▶ WORK TASK
These records are to be written out exactly as they read, minus the pictures.
──────────────────────────────
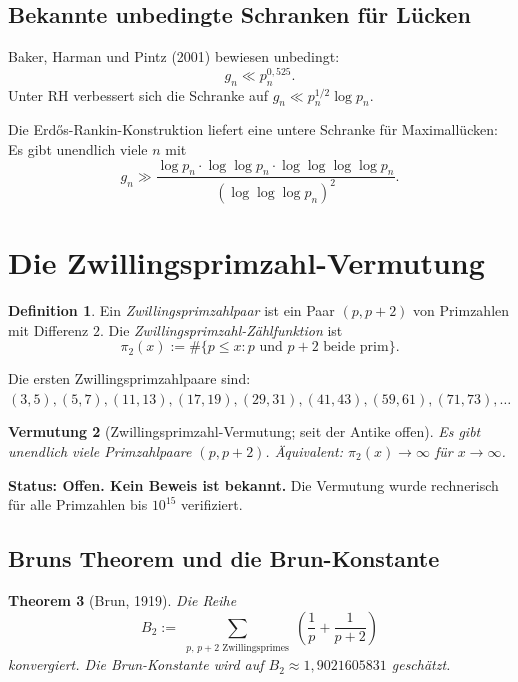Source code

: \documentclass[12pt,a4paper]{amsart}
\newtheorem{theorem}{Theorem}[section]
\newtheorem{vermutung}[theorem]{Vermutung}
\theoremstyle{definition}
\newtheorem{definition}[theorem]{Definition}
\begin{document}
\subsection{Bekannte unbedingte Schranken f\"{u}r L\"{u}cken}

Baker, Harman und Pintz (2001) bewiesen unbedingt:
\[
  g_n \ll p_n^{0{,}525}.
\]
Unter RH verbessert sich die Schranke auf $g_n \ll p_n^{1/2} \log p_n$.

Die Erd\H{o}s-Rankin-Konstruktion liefert eine untere Schranke f\"{u}r
Maximall\"{u}cken: Es gibt unendlich viele $n$ mit
\[
  g_n \gg \frac{\log p_n \cdot \log\log p_n \cdot \log\log\log\log p_n}{(\log\log\log p_n)^2}.
\]

\section{Die Zwillingsprimzahl-Vermutung}

\begin{definition}
Ein \emph{Zwillingsprimzahlpaar} ist ein Paar $(p, p+2)$ von Primzahlen mit
Differenz $2$. Die \emph{Zwillingsprimzahl-Z\"{a}hlfunktion} ist
\[
  \pi_2(x) := \#\{p \leq x : p \text{ und } p+2 \text{ beide prim}\}.
\]
\end{definition}

Die ersten Zwillingsprimzahlpaare sind: $(3,5), (5,7), (11,13), (17,19),
(29,31), (41,43), (59,61), (71,73), \ldots$

\begin{vermutung}[Zwillingsprimzahl-Vermutung; seit der Antike offen]
Es gibt unendlich viele Primzahlpaare $(p, p+2)$. \"{A}quivalent:
$\pi_2(x) \to \infty$ f\"{u}r $x \to \infty$.
\end{vermutung}

\textbf{Status: Offen. Kein Beweis ist bekannt.} Die Vermutung wurde
rechnerisch f\"{u}r alle Primzahlen bis $10^{15}$ verifiziert.

\subsection{Bruns Theorem und die Brun-Konstante}

\begin{theorem}[Brun, 1919]
Die Reihe
\[
  B_2 := \sum_{\substack{p,\, p+2 \text{ Zwillingsprimes}}} \left(\frac{1}{p} + \frac{1}{p+2}\right)
\]
konvergiert. Die \emph{Brun-Konstante} wird auf $B_2 \approx 1{,}9021605831$
gesch\"{a}tzt.
\end{theorem}
\end{document}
──────────────────────────────
▶ ANSWER TO THIS EXERCISE
Source code

: \documentclass[12pt,a4paper]{amsart}
\newtheorem{theorem}{Theorem}[section]
\newtheorem{vermutung}[theorem]{Vermutung}
\theoremstyle{definition}
\newtheorem{definition}[theorem]{Definition}
\begin{document}
\subsection{Bekannte unbedingte Schranken f\"{u}r L\"{u}cken}

Baker, Harman und Pintz (2001) bewiesen unbedingt:
\[
  g_n \ll p_n^{0{,}525}.
\]
Unter RH verbessert sich die Schranke auf $g_n \ll p_n^{1/2} \log p_n$.

Die Erd\H{o}s-Rankin-Konstruktion liefert eine untere Schranke f\"{u}r
Maximall\"{u}cken: Es gibt unendlich viele $n$ mit
\[
  g_n \gg \frac{\log p_n \cdot \log\log p_n \cdot \log\log\log\log p_n}{(\log\log\log p_n)^2}.
\]

\section{Die Zwillingsprimzahl-Vermutung}

\begin{definition}
Ein \emph{Zwillingsprimzahlpaar} ist ein Paar $(p, p+2)$ von Primzahlen mit
Differenz $2$. Die \emph{Zwillingsprimzahl-Z\"{a}hlfunktion} ist
\[
  \pi_2(x) := \#\{p \leq x : p \text{ und } p+2 \text{ beide prim}\}.
\]
\end{definition}

Die ersten Zwillingsprimzahlpaare sind: $(3,5), (5,7), (11,13), (17,19),
(29,31), (41,43), (59,61), (71,73), \ldots$

\begin{vermutung}[Zwillingsprimzahl-Vermutung; seit der Antike offen]
Es gibt unendlich viele Primzahlpaare $(p, p+2)$. \"{A}quivalent:
$\pi_2(x) \to \infty$ f\"{u}r $x \to \infty$.
\end{vermutung}

\textbf{Status: Offen. Kein Beweis ist bekannt.} Die Vermutung wurde
rechnerisch f\"{u}r alle Primzahlen bis $10^{15}$ verifiziert.

\subsection{Bruns Theorem und die Brun-Konstante}

\begin{theorem}[Brun, 1919]
Die Reihe
\[
  B_2 := \sum_{\substack{p,\, p+2 \text{ Zwillingsprimes}}} \left(\frac{1}{p} + \frac{1}{p+2}\right)
\]
konvergiert. Die \emph{Brun-Konstante} wird auf $B_2 \approx 1{,}9021605831$
gesch\"{a}tzt.
\end{theorem}
\end{document}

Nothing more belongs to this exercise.